Dear all
I'm planning a small FC study. I want to use peripheral blood and use a density gradient to seperate into MCs (Ficoll Paque Plus). My plan was to freeze down these PBMCs at -80 Celcius.
I'm going to gate the different subtype (CD4+/CCR7- and CD8+/CCR7-), but then I started to wonder if this was possible to freeze the cells before running them on a Flowcytometer. Do you have any experience in this when using the above antibodies? The T-cell of interest is a T-effector-memory subtype.

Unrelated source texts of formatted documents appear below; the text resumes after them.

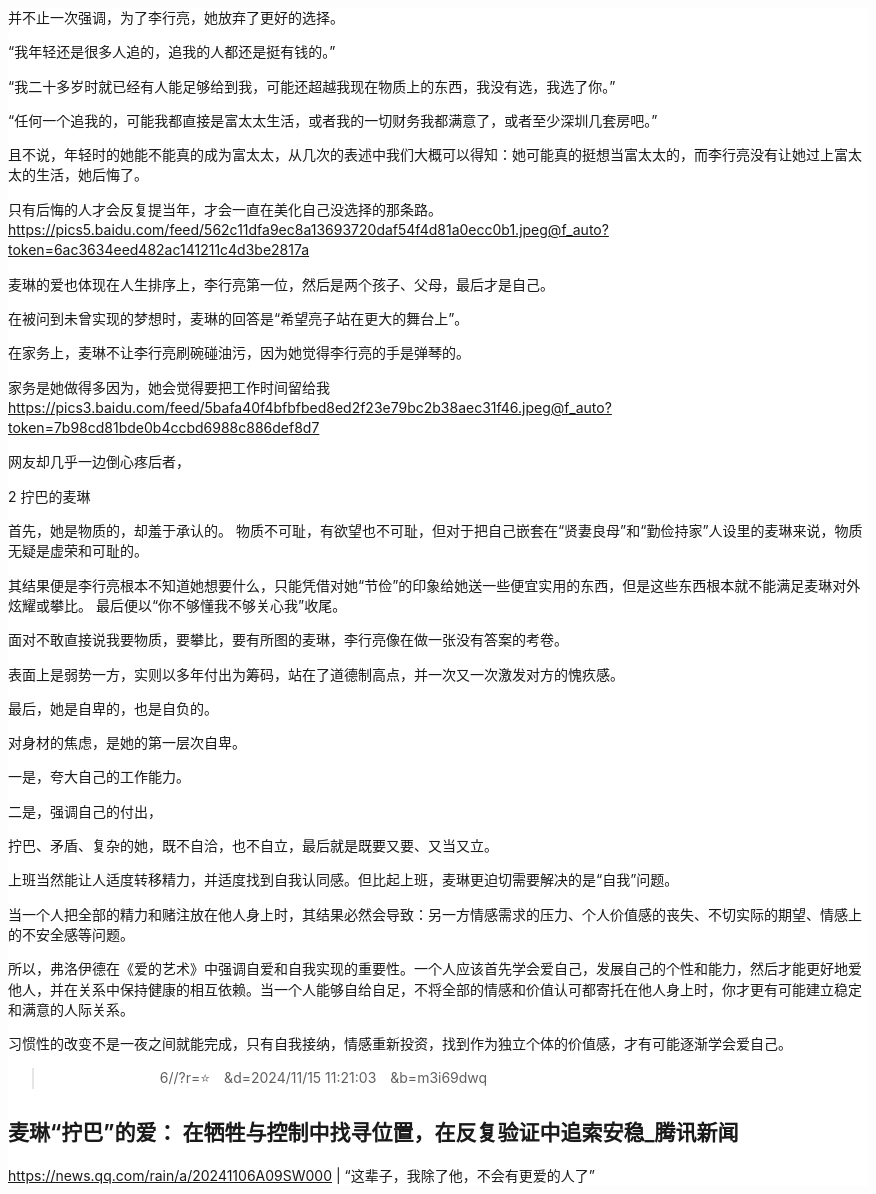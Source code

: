 并不止一次强调，为了李行亮，她放弃了更好的选择。

“我年轻还是很多人追的，追我的人都还是挺有钱的。”

“我二十多岁时就已经有人能足够给到我，可能还超越我现在物质上的东西，我没有选，我选了你。”

“任何一个追我的，可能我都直接是富太太生活，或者我的一切财务我都满意了，或者至少深圳几套房吧。”

且不说，年轻时的她能不能真的成为富太太，从几次的表述中我们大概可以得知：她可能真的挺想当富太太的，而李行亮没有让她过上富太太的生活，她后悔了。

只有后悔的人才会反复提当年，才会一直在美化自己没选择的那条路。
https://pics5.baidu.com/feed/562c11dfa9ec8a13693720daf54f4d81a0ecc0b1.jpeg@f_auto?token=6ac3634eed482ac141211c4d3be2817a

麦琳的爱也体现在人生排序上，李行亮第一位，然后是两个孩子、父母，最后才是自己。

在被问到未曾实现的梦想时，麦琳的回答是“希望亮子站在更大的舞台上”。

在家务上，麦琳不让李行亮刷碗碰油污，因为她觉得李行亮的手是弹琴的。

家务是她做得多因为，她会觉得要把工作时间留给我
https://pics3.baidu.com/feed/5bafa40f4bfbfbed8ed2f23e79bc2b38aec31f46.jpeg@f_auto?token=7b98cd81bde0b4ccbd6988c886def8d7

网友却几乎一边倒心疼后者，

2
拧巴的麦琳

首先，她是物质的，却羞于承认的。
物质不可耻，有欲望也不可耻，但对于把自己嵌套在“贤妻良母”和“勤俭持家”人设里的麦琳来说，物质无疑是虚荣和可耻的。

其结果便是李行亮根本不知道她想要什么，只能凭借对她“节俭”的印象给她送一些便宜实用的东西，但是这些东西根本就不能满足麦琳对外炫耀或攀比。
最后便以“你不够懂我不够关心我”收尾。

面对不敢直接说我要物质，要攀比，要有所图的麦琳，李行亮像在做一张没有答案的考卷。

表面上是弱势一方，实则以多年付出为筹码，站在了道德制高点，并一次又一次激发对方的愧疚感。

最后，她是自卑的，也是自负的。

对身材的焦虑，是她的第一层次自卑。

一是，夸大自己的工作能力。

二是，强调自己的付出，

拧巴、矛盾、复杂的她，既不自洽，也不自立，最后就是既要又要、又当又立。

上班当然能让人适度转移精力，并适度找到自我认同感。但比起上班，麦琳更迫切需要解决的是“自我”问题。

当一个人把全部的精力和赌注放在他人身上时，其结果必然会导致：另一方情感需求的压力、个人价值感的丧失、不切实际的期望、情感上的不安全感等问题。

所以，弗洛伊德在《爱的艺术》中强调自爱和自我实现的重要性。一个人应该首先学会爱自己，发展自己的个性和能力，然后才能更好地爱他人，并在关系中保持健康的相互依赖。当一个人能够自给自足，不将全部的情感和价值认可都寄托在他人身上时，你才更有可能建立稳定和满意的人际关系。

习惯性的改变不是一夜之间就能完成，只有自我接纳，情感重新投资，找到作为独立个体的价值感，才有可能逐渐学会爱自己。

>　　　　　　　　6//?r=⭐　&d=2024/11/15 11:21:03　&b=m3i69dwq
## 麦琳“拧巴”的爱： 在牺牲与控制中找寻位置，在反复验证中追索安稳_腾讯新闻
https://news.qq.com/rain/a/20241106A09SW000
|
“这辈子，我除了他，不会有更爱的人了”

If this is possible I have an additional question. Do I have to take the buffy coat (apporximately 5 ml) and spin it down to e.g. 300 uL before freezing or should I just freeze the entire 5 ml?
Best regards
Whole blood is better to study than isolated cells because the cell isolation and harvesting will be variable, before you even get to freezing and thawing, so by using whole blood you see what is actually there in totality. After staining we lyse and fix (BD FACSLyse and BD CELLFix) which gives you a stained cell prep which you can keep in the dark at 4C for a couple of days before running the flow cytometer. In around 20 years of running research flow cytometry we have never seen instrument drift (unless something major happens like LASER failure) so you do not need to set up your instrument daily. That is for clinical labs who need to provide validated daily quality assurance that their instruments are working properly. For prolonging the life of samples you could look at preservatives such as Streck Cell Preservative, so that you could arrange to run multiple samples simultaneously (which I admit is easier than running many single samples on different days - depending on how many tubes are in your assay).
It is also possible to freeze whole blood (just add DMSO to 10%) - the lymphocytes in that survive well. Only lymphocytes and lymphocyte-like rare cells such as HSPC will survive freezing well anyway - other leukocytes will not - whether or not you isolate mononuclears or leave them in whole blood. That would avoid the variability introduced by the mononuclear buoyant-density isolation (and save you some time).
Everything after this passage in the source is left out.